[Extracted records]
■ ■ ■ ■

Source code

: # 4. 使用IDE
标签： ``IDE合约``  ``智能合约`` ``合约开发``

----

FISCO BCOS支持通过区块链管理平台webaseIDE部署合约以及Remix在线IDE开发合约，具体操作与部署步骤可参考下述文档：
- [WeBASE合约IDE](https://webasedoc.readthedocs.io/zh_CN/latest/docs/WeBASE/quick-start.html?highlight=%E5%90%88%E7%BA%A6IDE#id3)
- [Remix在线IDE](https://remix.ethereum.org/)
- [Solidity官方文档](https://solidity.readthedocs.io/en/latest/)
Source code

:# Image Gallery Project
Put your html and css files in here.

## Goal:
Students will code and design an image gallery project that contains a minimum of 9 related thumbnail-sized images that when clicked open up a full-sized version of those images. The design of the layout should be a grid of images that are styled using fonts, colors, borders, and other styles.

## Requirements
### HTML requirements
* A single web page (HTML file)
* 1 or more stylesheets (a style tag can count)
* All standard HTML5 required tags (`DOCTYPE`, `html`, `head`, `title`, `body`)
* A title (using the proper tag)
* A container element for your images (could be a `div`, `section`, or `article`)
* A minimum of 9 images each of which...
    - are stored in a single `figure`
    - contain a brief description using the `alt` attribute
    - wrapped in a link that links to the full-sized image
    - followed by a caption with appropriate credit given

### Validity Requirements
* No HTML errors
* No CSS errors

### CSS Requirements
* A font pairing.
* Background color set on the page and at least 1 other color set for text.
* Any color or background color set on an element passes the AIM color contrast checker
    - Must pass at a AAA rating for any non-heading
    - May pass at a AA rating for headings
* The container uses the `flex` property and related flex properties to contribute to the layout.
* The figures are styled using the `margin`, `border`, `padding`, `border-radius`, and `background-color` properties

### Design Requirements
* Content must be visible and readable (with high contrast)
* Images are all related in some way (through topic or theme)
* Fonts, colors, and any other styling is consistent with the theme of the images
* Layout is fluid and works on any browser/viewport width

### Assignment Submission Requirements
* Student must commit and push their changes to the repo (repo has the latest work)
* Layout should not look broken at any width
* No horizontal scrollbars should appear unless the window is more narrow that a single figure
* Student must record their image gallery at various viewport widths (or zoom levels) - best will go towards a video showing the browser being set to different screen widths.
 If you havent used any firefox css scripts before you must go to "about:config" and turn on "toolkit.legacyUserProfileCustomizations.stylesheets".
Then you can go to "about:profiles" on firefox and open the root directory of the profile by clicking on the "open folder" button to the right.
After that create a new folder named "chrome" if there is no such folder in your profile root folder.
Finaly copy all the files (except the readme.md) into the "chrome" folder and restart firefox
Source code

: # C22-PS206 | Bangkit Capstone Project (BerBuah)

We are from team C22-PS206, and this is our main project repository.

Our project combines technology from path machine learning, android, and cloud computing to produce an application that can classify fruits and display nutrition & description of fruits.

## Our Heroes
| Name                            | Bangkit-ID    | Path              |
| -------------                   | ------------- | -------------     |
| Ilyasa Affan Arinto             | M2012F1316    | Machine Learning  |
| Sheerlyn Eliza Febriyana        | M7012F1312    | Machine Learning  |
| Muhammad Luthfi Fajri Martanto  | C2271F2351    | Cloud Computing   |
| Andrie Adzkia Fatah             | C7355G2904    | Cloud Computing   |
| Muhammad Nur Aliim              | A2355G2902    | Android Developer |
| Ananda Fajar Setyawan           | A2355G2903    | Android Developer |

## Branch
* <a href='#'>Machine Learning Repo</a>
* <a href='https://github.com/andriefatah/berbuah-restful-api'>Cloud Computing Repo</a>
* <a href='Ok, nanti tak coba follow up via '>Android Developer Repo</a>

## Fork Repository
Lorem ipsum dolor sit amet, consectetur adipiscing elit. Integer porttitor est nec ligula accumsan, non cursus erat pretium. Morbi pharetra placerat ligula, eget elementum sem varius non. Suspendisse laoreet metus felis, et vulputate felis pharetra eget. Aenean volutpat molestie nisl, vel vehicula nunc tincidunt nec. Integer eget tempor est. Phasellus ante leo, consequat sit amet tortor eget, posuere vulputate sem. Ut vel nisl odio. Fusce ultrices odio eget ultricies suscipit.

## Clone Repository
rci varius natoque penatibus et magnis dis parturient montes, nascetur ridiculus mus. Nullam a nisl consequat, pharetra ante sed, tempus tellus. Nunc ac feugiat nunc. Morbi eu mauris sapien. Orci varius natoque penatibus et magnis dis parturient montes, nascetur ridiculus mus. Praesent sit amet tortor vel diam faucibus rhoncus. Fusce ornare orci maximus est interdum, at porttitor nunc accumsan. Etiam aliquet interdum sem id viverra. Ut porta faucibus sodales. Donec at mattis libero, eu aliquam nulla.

■ ■ ■ ■

[What you will do] Among the entries, find each line that includes the string "root" and copy it.

[Response area]
Then you can go to "about:profiles" on firefox and open the root directory of the profile by clicking on the "open folder" button to the right.
After that create a new folder named "chrome" if there is no such folder in your profile root folder.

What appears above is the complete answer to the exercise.